• Stored data
- Opening Delimiter -
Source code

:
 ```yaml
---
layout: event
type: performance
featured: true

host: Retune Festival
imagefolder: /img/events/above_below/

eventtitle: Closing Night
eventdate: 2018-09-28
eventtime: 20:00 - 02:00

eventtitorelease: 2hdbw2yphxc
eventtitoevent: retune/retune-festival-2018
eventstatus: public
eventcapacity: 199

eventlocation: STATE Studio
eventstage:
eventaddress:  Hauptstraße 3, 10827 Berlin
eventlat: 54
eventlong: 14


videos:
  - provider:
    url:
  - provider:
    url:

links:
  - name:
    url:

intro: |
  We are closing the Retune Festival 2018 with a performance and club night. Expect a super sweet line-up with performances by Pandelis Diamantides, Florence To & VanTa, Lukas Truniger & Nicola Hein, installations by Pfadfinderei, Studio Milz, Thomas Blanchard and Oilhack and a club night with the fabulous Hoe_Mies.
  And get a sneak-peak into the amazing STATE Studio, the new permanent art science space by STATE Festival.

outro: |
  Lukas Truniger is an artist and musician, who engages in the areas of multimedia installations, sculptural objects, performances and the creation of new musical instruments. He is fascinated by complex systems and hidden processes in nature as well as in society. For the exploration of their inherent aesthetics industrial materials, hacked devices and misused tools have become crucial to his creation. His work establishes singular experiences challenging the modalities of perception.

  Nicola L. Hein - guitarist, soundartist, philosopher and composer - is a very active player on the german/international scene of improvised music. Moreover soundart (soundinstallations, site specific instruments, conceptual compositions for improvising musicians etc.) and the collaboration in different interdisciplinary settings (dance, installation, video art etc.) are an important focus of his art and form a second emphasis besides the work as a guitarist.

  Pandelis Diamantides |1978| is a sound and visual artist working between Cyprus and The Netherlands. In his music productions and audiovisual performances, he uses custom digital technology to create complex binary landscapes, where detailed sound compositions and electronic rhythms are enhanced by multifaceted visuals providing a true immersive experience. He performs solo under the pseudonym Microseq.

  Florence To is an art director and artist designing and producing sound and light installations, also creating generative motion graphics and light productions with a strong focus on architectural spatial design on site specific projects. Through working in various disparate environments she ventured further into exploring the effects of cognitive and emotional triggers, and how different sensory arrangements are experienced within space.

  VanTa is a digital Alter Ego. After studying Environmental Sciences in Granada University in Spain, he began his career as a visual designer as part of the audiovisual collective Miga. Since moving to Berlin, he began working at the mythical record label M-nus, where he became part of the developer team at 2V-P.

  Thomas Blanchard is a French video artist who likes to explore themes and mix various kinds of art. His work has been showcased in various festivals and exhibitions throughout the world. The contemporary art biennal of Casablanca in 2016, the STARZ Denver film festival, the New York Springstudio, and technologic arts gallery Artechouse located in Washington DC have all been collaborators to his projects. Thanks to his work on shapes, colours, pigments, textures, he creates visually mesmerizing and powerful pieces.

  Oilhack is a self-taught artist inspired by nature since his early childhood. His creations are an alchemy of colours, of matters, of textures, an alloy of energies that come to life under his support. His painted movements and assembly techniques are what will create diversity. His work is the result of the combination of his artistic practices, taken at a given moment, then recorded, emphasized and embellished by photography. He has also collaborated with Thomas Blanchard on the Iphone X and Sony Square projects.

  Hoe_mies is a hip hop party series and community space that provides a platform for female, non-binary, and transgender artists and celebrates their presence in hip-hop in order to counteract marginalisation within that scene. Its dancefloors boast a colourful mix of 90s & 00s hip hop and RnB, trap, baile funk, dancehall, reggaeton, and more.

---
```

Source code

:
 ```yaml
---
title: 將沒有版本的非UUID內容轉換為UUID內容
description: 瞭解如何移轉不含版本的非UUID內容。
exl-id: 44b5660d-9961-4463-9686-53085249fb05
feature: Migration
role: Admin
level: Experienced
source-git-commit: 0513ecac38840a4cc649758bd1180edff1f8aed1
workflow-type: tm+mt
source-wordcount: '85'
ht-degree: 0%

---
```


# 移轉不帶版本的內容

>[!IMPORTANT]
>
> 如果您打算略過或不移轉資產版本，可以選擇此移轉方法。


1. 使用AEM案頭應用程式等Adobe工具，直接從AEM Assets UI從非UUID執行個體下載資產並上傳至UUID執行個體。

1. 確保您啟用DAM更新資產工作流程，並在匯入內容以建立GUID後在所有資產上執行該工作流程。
- Closing Delimiter -
The data must be duplicated exactly, with nothing left out.

• Answer space
Source code

:
 ```yaml
---
layout: event
type: performance
featured: true

host: Retune Festival
imagefolder: /img/events/above_below/

eventtitle: Closing Night
eventdate: 2018-09-28
eventtime: 20:00 - 02:00

eventtitorelease: 2hdbw2yphxc
eventtitoevent: retune/retune-festival-2018
eventstatus: public
eventcapacity: 199

eventlocation: STATE Studio
eventstage:
eventaddress:  Hauptstraße 3, 10827 Berlin
eventlat: 54
eventlong: 14


videos:
  - provider:
    url:
  - provider:
    url:

links:
  - name:
    url:

intro: |
  We are closing the Retune Festival 2018 with a performance and club night. Expect a super sweet line-up with performances by Pandelis Diamantides, Florence To & VanTa, Lukas Truniger & Nicola Hein, installations by Pfadfinderei, Studio Milz, Thomas Blanchard and Oilhack and a club night with the fabulous Hoe_Mies.
  And get a sneak-peak into the amazing STATE Studio, the new permanent art science space by STATE Festival.

outro: |
  Lukas Truniger is an artist and musician, who engages in the areas of multimedia installations, sculptural objects, performances and the creation of new musical instruments. He is fascinated by complex systems and hidden processes in nature as well as in society. For the exploration of their inherent aesthetics industrial materials, hacked devices and misused tools have become crucial to his creation. His work establishes singular experiences challenging the modalities of perception.

  Nicola L. Hein - guitarist, soundartist, philosopher and composer - is a very active player on the german/international scene of improvised music. Moreover soundart (soundinstallations, site specific instruments, conceptual compositions for improvising musicians etc.) and the collaboration in different interdisciplinary settings (dance, installation, video art etc.) are an important focus of his art and form a second emphasis besides the work as a guitarist.

  Pandelis Diamantides |1978| is a sound and visual artist working between Cyprus and The Netherlands. In his music productions and audiovisual performances, he uses custom digital technology to create complex binary landscapes, where detailed sound compositions and electronic rhythms are enhanced by multifaceted visuals providing a true immersive experience. He performs solo under the pseudonym Microseq.

  Florence To is an art director and artist designing and producing sound and light installations, also creating generative motion graphics and light productions with a strong focus on architectural spatial design on site specific projects. Through working in various disparate environments she ventured further into exploring the effects of cognitive and emotional triggers, and how different sensory arrangements are experienced within space.

  VanTa is a digital Alter Ego. After studying Environmental Sciences in Granada University in Spain, he began his career as a visual designer as part of the audiovisual collective Miga. Since moving to Berlin, he began working at the mythical record label M-nus, where he became part of the developer team at 2V-P.

  Thomas Blanchard is a French video artist who likes to explore themes and mix various kinds of art. His work has been showcased in various festivals and exhibitions throughout the world. The contemporary art biennal of Casablanca in 2016, the STARZ Denver film festival, the New York Springstudio, and technologic arts gallery Artechouse located in Washington DC have all been collaborators to his projects. Thanks to his work on shapes, colours, pigments, textures, he creates visually mesmerizing and powerful pieces.

  Oilhack is a self-taught artist inspired by nature since his early childhood. His creations are an alchemy of colours, of matters, of textures, an alloy of energies that come to life under his support. His painted movements and assembly techniques are what will create diversity. His work is the result of the combination of his artistic practices, taken at a given moment, then recorded, emphasized and embellished by photography. He has also collaborated with Thomas Blanchard on the Iphone X and Sony Square projects.

  Hoe_mies is a hip hop party series and community space that provides a platform for female, non-binary, and transgender artists and celebrates their presence in hip-hop in order to counteract marginalisation within that scene. Its dancefloors boast a colourful mix of 90s & 00s hip hop and RnB, trap, baile funk, dancehall, reggaeton, and more.

---
```

Source code

:
 ```yaml
---
title: 將沒有版本的非UUID內容轉換為UUID內容
description: 瞭解如何移轉不含版本的非UUID內容。
exl-id: 44b5660d-9961-4463-9686-53085249fb05
feature: Migration
role: Admin
level: Experienced
source-git-commit: 0513ecac38840a4cc649758bd1180edff1f8aed1
workflow-type: tm+mt
source-wordcount: '85'
ht-degree: 0%

---
```


# 移轉不帶版本的內容

>[!IMPORTANT]
>
> 如果您打算略過或不移轉資產版本，可以選擇此移轉方法。


1. 使用AEM案頭應用程式等Adobe工具，直接從AEM Assets UI從非UUID執行個體下載資產並上傳至UUID執行個體。

1. 確保您啟用DAM更新資產工作流程，並在匯入內容以建立GUID後在所有資產上執行該工作流程。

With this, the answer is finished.